If your cup was closed, water would evaporate until you reach the saturated vapor pressure of water at the prevailing temperature, and then things would reach equilibrium - water vapor would go into the liquid as fast as it evaporated. The fact that water is evaporating at a constant rate tells us that a certain amount of moisture is escaping. Now there are two mechanisms for this: diffusion, and convection. If the air in the vicinity of the cup is perfectly still (imagine a very tall, narrow cup with just a little bit of water in the bottom) then you can compute the diffusion of water through the gradient (almost 100% at the interface, and equal to the relative humidity of the air at the opening). Now you are losing 0.1 mg of water per second (rounding) ; the mass diffusivity of water in air is 0.28 cm$^2$/s. For a cup 10 cm diameter and 5 cm deep, with a 50% RH at the opening, we compute the diffusion as follows:

Saturated vapor pressure at 20C (initial assumption... Let's see if we are in the ball park) is 2.34 kPa so the pressure difference across the gradient is half that - 1.67 kPa. That means the density difference is about 1/60th of the density of water vapor at STP which would be roughly 1/60 x 1.2 x 18/29 = 12 ug/ cm$^3$.

The mass flow due to diffusion would be $12 \cdot \pi \cdot 5^2 / 5 \approx 0.2 mg / s$. That is surprisingly close to the value we were getting - so we can assume that we don't need air flow to sustain the evaporation. Note that the assumptions about dimensions were pretty much pulled out of thin air...

If the above is valid, then we rule out the need for air flow in the vicinity of the cup (although it could be there, the assumption of "no air flow" will give the largest temperature difference.
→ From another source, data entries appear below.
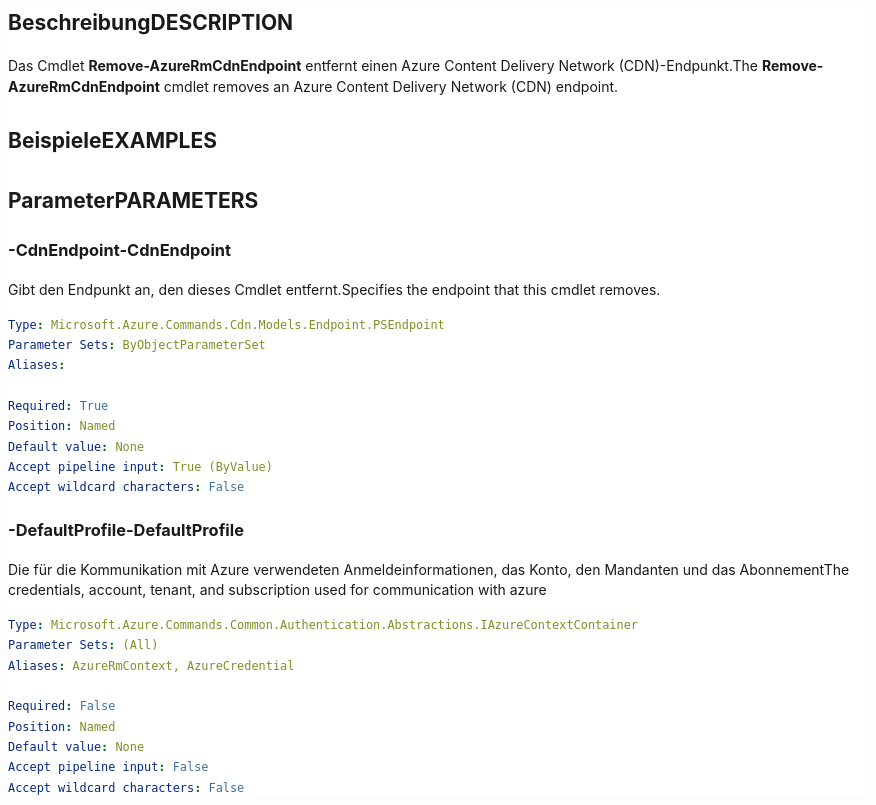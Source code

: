 ## <span data-ttu-id="8ab60-107">Beschreibung</span><span class="sxs-lookup"><span data-stu-id="8ab60-107">DESCRIPTION</span></span>
<span data-ttu-id="8ab60-108">Das Cmdlet **Remove-AzureRmCdnEndpoint** entfernt einen Azure Content Delivery Network (CDN)-Endpunkt.</span><span class="sxs-lookup"><span data-stu-id="8ab60-108">The **Remove-AzureRmCdnEndpoint** cmdlet removes an Azure Content Delivery Network (CDN) endpoint.</span></span>

## <span data-ttu-id="8ab60-109">Beispiele</span><span class="sxs-lookup"><span data-stu-id="8ab60-109">EXAMPLES</span></span>

## <span data-ttu-id="8ab60-110">Parameter</span><span class="sxs-lookup"><span data-stu-id="8ab60-110">PARAMETERS</span></span>

### <span data-ttu-id="8ab60-111">-CdnEndpoint</span><span class="sxs-lookup"><span data-stu-id="8ab60-111">-CdnEndpoint</span></span>
<span data-ttu-id="8ab60-112">Gibt den Endpunkt an, den dieses Cmdlet entfernt.</span><span class="sxs-lookup"><span data-stu-id="8ab60-112">Specifies the endpoint that this cmdlet removes.</span></span>

```yaml
Type: Microsoft.Azure.Commands.Cdn.Models.Endpoint.PSEndpoint
Parameter Sets: ByObjectParameterSet
Aliases:

Required: True
Position: Named
Default value: None
Accept pipeline input: True (ByValue)
Accept wildcard characters: False
```

### <span data-ttu-id="8ab60-113">-DefaultProfile</span><span class="sxs-lookup"><span data-stu-id="8ab60-113">-DefaultProfile</span></span>
<span data-ttu-id="8ab60-114">Die für die Kommunikation mit Azure verwendeten Anmeldeinformationen, das Konto, den Mandanten und das Abonnement</span><span class="sxs-lookup"><span data-stu-id="8ab60-114">The credentials, account, tenant, and subscription used for communication with azure</span></span>

```yaml
Type: Microsoft.Azure.Commands.Common.Authentication.Abstractions.IAzureContextContainer
Parameter Sets: (All)
Aliases: AzureRmContext, AzureCredential

Required: False
Position: Named
Default value: None
Accept pipeline input: False
Accept wildcard characters: False
```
And that means we need to compute the rate at which heat flows into the water from air.

There are three distinct surfaces: the surface that the cup stands on, the wall of the cup, and the surface of the liquid. It is hard to find a good value for the thermal conductivity of a "cup", so we will use $20 W/mK$ as a representative number for a not-very-conductive ceramic. For the same cup as above, with water to a depth of 5 cm, the surface area is approximately 150 cm$^2$, and for a thinness of 4 mm we get a thermal resistance of 75 W/K. Now we need to add the thermal resistance of the air around the cup: the thermal conductivity of air is quite small at 0.024 W/mK so it will dominate the calculation. At the surface of the cup we would need a thermal gradient of 0.2 / (0.015\cdot 0.024) = 550 K/m which would be very significant - and in fact it would create a sufficiently large density gradient that convection would be set up.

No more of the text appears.